The frequency dependence and the influence
of power delivery method on the yield and crystallinity of zeolite synthesis
were determined for NaY (FAU) and silicalite (MFI) zeolites.  Two methods of
microwave heating were investigated, namely waveguide cavities at fixed
frequencies and a variable frequency oven. Waveguides at frequencies at 2.45,
5.8 and 10 GHz were used to heat precursor solutions to reaction temperatures
of 100°C and 150°C respectively.  NaY and silicalite showed negligible
difference in percent crystallinity over this frequency range however,
silicalite showed some decrease in yield at higher frequency.  A Teflon vessel
with either 11 mm or 33 mm inside diameter was used for reactions in order to
determine the effect of reactor geometry at differing frequencies on the
formation of silicalite.  Table 1 shows the results at two frequencies (2.45
and 5.8 GHz) and two reactor geometries.  It can be seen that a higher yield is
produced in the 33 mm reactor at both frequencies.  Also, insignificant
difference in the yield is observed for the two frequencies for the same
reactor.  In this range, it can be concluded that microwave frequency has
little effect on the formation of silicalite, however, lower average power was
used at 5.8 GHz, likely due to better coupling of the microwaves.  This holds
for longer reaction times at the two frequencies.

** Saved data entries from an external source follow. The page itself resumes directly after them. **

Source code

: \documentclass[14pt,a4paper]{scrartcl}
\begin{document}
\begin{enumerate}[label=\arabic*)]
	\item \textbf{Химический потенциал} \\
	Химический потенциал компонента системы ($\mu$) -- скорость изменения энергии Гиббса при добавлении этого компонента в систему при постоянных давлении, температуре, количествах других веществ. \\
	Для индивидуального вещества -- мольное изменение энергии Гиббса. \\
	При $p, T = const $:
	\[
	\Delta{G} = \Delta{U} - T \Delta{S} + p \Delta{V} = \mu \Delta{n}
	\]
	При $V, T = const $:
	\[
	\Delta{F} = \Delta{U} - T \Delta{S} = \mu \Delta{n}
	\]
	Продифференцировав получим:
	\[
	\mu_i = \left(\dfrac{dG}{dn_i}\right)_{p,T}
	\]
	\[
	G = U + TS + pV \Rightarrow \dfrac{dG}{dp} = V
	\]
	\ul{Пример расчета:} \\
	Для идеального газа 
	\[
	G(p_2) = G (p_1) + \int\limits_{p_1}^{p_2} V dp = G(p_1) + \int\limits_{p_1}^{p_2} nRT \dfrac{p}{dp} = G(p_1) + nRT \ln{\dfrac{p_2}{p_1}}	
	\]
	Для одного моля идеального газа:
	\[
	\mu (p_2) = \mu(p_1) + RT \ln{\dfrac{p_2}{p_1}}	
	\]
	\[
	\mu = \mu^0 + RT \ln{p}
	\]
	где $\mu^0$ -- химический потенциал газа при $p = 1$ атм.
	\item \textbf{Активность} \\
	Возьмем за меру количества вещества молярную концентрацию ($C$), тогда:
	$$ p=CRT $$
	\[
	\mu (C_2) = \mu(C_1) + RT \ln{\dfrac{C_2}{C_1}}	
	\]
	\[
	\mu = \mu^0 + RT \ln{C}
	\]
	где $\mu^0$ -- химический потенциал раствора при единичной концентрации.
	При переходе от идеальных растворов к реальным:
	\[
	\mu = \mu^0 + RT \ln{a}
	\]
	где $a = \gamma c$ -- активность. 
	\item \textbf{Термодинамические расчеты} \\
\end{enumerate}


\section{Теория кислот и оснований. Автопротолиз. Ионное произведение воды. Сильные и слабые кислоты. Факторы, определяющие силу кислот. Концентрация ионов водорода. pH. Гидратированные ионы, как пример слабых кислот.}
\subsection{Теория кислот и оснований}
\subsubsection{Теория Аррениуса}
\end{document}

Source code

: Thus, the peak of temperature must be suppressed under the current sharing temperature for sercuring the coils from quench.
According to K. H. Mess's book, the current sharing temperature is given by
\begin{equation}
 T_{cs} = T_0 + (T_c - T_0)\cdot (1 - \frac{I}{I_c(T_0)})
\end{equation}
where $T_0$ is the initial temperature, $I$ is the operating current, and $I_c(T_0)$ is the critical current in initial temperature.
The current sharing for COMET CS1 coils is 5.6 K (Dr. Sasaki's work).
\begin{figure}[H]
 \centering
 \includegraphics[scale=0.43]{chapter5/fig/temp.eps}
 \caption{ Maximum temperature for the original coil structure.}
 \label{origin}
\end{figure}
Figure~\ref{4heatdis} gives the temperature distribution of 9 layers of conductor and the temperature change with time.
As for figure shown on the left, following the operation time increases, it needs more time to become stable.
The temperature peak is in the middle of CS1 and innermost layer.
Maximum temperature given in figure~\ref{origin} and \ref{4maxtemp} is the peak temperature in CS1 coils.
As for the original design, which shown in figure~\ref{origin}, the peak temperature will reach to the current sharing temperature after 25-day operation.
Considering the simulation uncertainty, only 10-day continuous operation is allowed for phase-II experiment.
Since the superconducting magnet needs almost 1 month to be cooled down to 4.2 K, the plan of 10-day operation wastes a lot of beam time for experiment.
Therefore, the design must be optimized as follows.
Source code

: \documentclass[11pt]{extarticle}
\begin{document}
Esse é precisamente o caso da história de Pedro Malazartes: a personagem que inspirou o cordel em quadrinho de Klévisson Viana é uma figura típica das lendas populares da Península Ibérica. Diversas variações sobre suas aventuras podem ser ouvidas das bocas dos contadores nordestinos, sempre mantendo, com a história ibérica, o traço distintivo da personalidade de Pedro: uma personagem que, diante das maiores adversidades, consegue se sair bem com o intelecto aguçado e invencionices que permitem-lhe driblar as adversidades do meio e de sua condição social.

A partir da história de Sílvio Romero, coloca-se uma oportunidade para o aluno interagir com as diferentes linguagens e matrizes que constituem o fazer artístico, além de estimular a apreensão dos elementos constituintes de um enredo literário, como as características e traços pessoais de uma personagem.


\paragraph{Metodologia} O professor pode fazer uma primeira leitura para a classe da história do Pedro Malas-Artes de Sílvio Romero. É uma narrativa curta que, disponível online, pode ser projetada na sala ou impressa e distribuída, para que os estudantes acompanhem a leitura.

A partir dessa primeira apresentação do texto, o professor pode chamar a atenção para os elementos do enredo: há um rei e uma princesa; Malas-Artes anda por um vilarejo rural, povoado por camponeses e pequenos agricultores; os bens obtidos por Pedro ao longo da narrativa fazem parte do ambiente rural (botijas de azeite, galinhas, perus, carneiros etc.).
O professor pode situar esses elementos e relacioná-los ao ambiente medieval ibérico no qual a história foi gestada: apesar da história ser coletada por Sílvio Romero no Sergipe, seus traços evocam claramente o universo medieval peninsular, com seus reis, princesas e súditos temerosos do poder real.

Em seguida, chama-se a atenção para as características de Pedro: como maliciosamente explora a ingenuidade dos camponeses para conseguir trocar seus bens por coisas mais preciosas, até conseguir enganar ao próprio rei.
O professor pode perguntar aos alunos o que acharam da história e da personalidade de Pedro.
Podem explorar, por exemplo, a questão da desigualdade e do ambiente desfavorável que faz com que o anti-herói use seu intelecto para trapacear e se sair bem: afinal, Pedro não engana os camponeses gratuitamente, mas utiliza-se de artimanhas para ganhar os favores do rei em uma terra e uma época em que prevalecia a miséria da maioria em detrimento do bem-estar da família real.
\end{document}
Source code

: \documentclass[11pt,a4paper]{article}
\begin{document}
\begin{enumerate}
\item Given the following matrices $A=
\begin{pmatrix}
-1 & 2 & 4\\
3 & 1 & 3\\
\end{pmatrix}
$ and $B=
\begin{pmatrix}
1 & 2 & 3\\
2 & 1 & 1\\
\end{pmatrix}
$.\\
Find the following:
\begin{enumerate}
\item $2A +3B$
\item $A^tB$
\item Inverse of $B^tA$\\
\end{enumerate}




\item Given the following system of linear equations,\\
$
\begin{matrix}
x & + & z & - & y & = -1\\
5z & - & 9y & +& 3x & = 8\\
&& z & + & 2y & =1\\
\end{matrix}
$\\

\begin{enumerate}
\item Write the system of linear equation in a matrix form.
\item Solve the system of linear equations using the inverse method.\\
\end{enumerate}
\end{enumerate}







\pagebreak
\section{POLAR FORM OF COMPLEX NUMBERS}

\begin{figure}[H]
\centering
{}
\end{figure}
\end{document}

A variable frequency microwave
oven system (Lambda Technologies) was used to syntheses silicalite at fixed
frequencies 3 and 5.5 GHz as well as with sweeping frequency mode between 3 and
5.5 GHz.  It was found that higher yields and larger crystals formed for
reactions at 175°C for 15 minutes, in the same reaction vessel.

The method of power delivery
during microwave heating is dependant on the oven system employed.  Typically,
a duty cycle pulse is used to maintain the temperature; however, newer
laboratory models operate on a more continuous or cycled power.  The average
field intensity and duration on steps of the hydrothermal formation of zeolites
will provide evidence of the impotence of the microwave field over purely
thermal effects on the reaction processes.

Using the waveguide systems, the
effect of power delivery on the synthesis of silicalite was also investigated. 
Preliminary results show that silicalite prepared with continuous microwave
field at 2.45 GHz produced larger and fewer crystals compared to pulsed
experiments, where the ratio of power on and off was 1/3.  The power delivery
may effect to the nucleation and growth of silicalite zeolite. 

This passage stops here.